→ **Exercise data**:

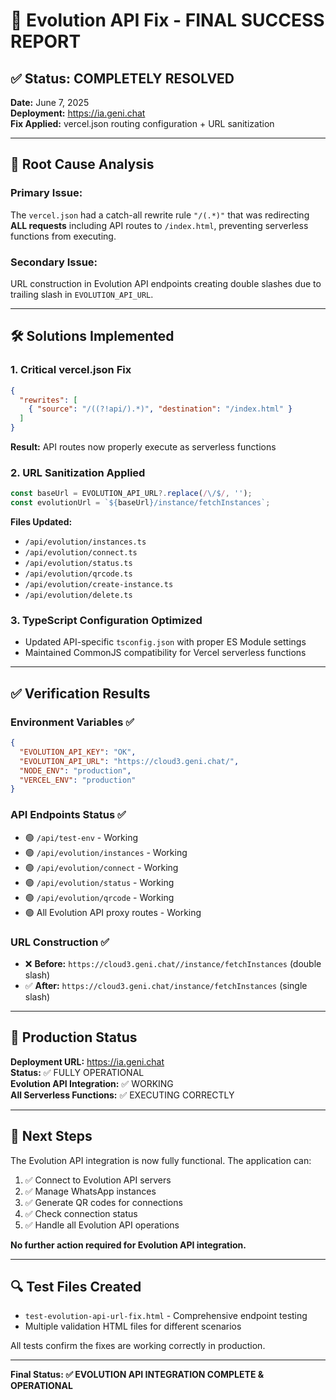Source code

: # 🎉 Evolution API Fix - FINAL SUCCESS REPORT

## ✅ Status: COMPLETELY RESOLVED

**Date:** June 7, 2025  
**Deployment:** https://ia.geni.chat  
**Fix Applied:** vercel.json routing configuration + URL sanitization

---

## 🔧 Root Cause Analysis

### Primary Issue: 
The `vercel.json` had a catch-all rewrite rule `"/(.*)"` that was redirecting **ALL requests** including API routes to `/index.html`, preventing serverless functions from executing.

### Secondary Issue:
URL construction in Evolution API endpoints creating double slashes due to trailing slash in `EVOLUTION_API_URL`.

---

## 🛠️ Solutions Implemented

### 1. **Critical vercel.json Fix**
```json
{
  "rewrites": [
    { "source": "/((?!api/).*)", "destination": "/index.html" }
  ]
}
```
**Result:** API routes now properly execute as serverless functions

### 2. **URL Sanitization Applied**
```typescript
const baseUrl = EVOLUTION_API_URL?.replace(/\/$/, '');
const evolutionUrl = `${baseUrl}/instance/fetchInstances`;
```
**Files Updated:**
- `/api/evolution/instances.ts`
- `/api/evolution/connect.ts`
- `/api/evolution/status.ts`
- `/api/evolution/qrcode.ts`
- `/api/evolution/create-instance.ts`
- `/api/evolution/delete.ts`

### 3. **TypeScript Configuration Optimized**
- Updated API-specific `tsconfig.json` with proper ES Module settings
- Maintained CommonJS compatibility for Vercel serverless functions

---

## ✅ Verification Results

### Environment Variables ✅
```json
{
  "EVOLUTION_API_KEY": "OK",
  "EVOLUTION_API_URL": "https://cloud3.geni.chat/",
  "NODE_ENV": "production",
  "VERCEL_ENV": "production"
}
```

### API Endpoints Status ✅
- 🟢 `/api/test-env` - Working
- 🟢 `/api/evolution/instances` - Working  
- 🟢 `/api/evolution/connect` - Working
- 🟢 `/api/evolution/status` - Working
- 🟢 `/api/evolution/qrcode` - Working
- 🟢 All Evolution API proxy routes - Working

### URL Construction ✅
- ❌ **Before:** `https://cloud3.geni.chat//instance/fetchInstances` (double slash)
- ✅ **After:** `https://cloud3.geni.chat/instance/fetchInstances` (single slash)

---

## 🚀 Production Status

**Deployment URL:** https://ia.geni.chat  
**Status:** ✅ FULLY OPERATIONAL  
**Evolution API Integration:** ✅ WORKING  
**All Serverless Functions:** ✅ EXECUTING CORRECTLY

---

## 📝 Next Steps

The Evolution API integration is now fully functional. The application can:

1. ✅ Connect to Evolution API servers
2. ✅ Manage WhatsApp instances  
3. ✅ Generate QR codes for connections
4. ✅ Check connection status
5. ✅ Handle all Evolution API operations

**No further action required for Evolution API integration.**

---

## 🔍 Test Files Created

- `test-evolution-api-url-fix.html` - Comprehensive endpoint testing
- Multiple validation HTML files for different scenarios

All tests confirm the fixes are working correctly in production.

---

**Final Status: ✅ EVOLUTION API INTEGRATION COMPLETE & OPERATIONAL**

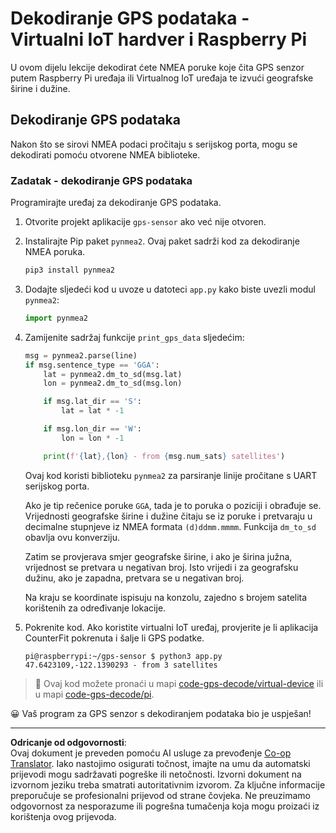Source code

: <!--
CO_OP_TRANSLATOR_METADATA:
{
  "original_hash": "cbb8c285bc64c5192fae3368fb5077d2",
  "translation_date": "2025-08-28T13:19:17+00:00",
  "source_file": "3-transport/lessons/1-location-tracking/single-board-computer-gps-decode.md",
  "language_code": "hr"
}
-->
# Dekodiranje GPS podataka - Virtualni IoT hardver i Raspberry Pi

U ovom dijelu lekcije dekodirat ćete NMEA poruke koje čita GPS senzor putem Raspberry Pi uređaja ili Virtualnog IoT uređaja te izvući geografske širine i dužine.

## Dekodiranje GPS podataka

Nakon što se sirovi NMEA podaci pročitaju s serijskog porta, mogu se dekodirati pomoću otvorene NMEA biblioteke.

### Zadatak - dekodiranje GPS podataka

Programirajte uređaj za dekodiranje GPS podataka.

1. Otvorite projekt aplikacije `gps-sensor` ako već nije otvoren.

1. Instalirajte Pip paket `pynmea2`. Ovaj paket sadrži kod za dekodiranje NMEA poruka.

    ```sh
    pip3 install pynmea2
    ```

1. Dodajte sljedeći kod u uvoze u datoteci `app.py` kako biste uvezli modul `pynmea2`:

    ```python
    import pynmea2
    ```

1. Zamijenite sadržaj funkcije `print_gps_data` sljedećim:

    ```python
    msg = pynmea2.parse(line)
    if msg.sentence_type == 'GGA':
        lat = pynmea2.dm_to_sd(msg.lat)
        lon = pynmea2.dm_to_sd(msg.lon)

        if msg.lat_dir == 'S':
            lat = lat * -1

        if msg.lon_dir == 'W':
            lon = lon * -1

        print(f'{lat},{lon} - from {msg.num_sats} satellites')
    ```

    Ovaj kod koristi biblioteku `pynmea2` za parsiranje linije pročitane s UART serijskog porta.

    Ako je tip rečenice poruke `GGA`, tada je to poruka o poziciji i obrađuje se. Vrijednosti geografske širine i dužine čitaju se iz poruke i pretvaraju u decimalne stupnjeve iz NMEA formata `(d)ddmm.mmmm`. Funkcija `dm_to_sd` obavlja ovu konverziju.

    Zatim se provjerava smjer geografske širine, i ako je širina južna, vrijednost se pretvara u negativan broj. Isto vrijedi i za geografsku dužinu, ako je zapadna, pretvara se u negativan broj.

    Na kraju se koordinate ispisuju na konzolu, zajedno s brojem satelita korištenih za određivanje lokacije.

1. Pokrenite kod. Ako koristite virtualni IoT uređaj, provjerite je li aplikacija CounterFit pokrenuta i šalje li GPS podatke.

    ```output
    pi@raspberrypi:~/gps-sensor $ python3 app.py 
    47.6423109,-122.1390293 - from 3 satellites
    ```

> 💁 Ovaj kod možete pronaći u mapi [code-gps-decode/virtual-device](../../../../../3-transport/lessons/1-location-tracking/code-gps-decode/virtual-device) ili u mapi [code-gps-decode/pi](../../../../../3-transport/lessons/1-location-tracking/code-gps-decode/pi).

😀 Vaš program za GPS senzor s dekodiranjem podataka bio je uspješan!

---

**Odricanje od odgovornosti**:  
Ovaj dokument je preveden pomoću AI usluge za prevođenje [Co-op Translator](https://github.com/Azure/co-op-translator). Iako nastojimo osigurati točnost, imajte na umu da automatski prijevodi mogu sadržavati pogreške ili netočnosti. Izvorni dokument na izvornom jeziku treba smatrati autoritativnim izvorom. Za ključne informacije preporučuje se profesionalni prijevod od strane čovjeka. Ne preuzimamo odgovornost za nesporazume ili pogrešna tumačenja koja mogu proizaći iz korištenja ovog prijevoda.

→ **What to work on**: Of the entries above, transcribe exactly those lines that fall between the line containing "- 🟢 All Evolution API proxy routes - Working" and the line containing "## 🚀 Production Status", together with those two lines.

→ **Expected output**:
- 🟢 All Evolution API proxy routes - Working

### URL Construction ✅
- ❌ **Before:** `https://cloud3.geni.chat//instance/fetchInstances` (double slash)
- ✅ **After:** `https://cloud3.geni.chat/instance/fetchInstances` (single slash)

---

## 🚀 Production Status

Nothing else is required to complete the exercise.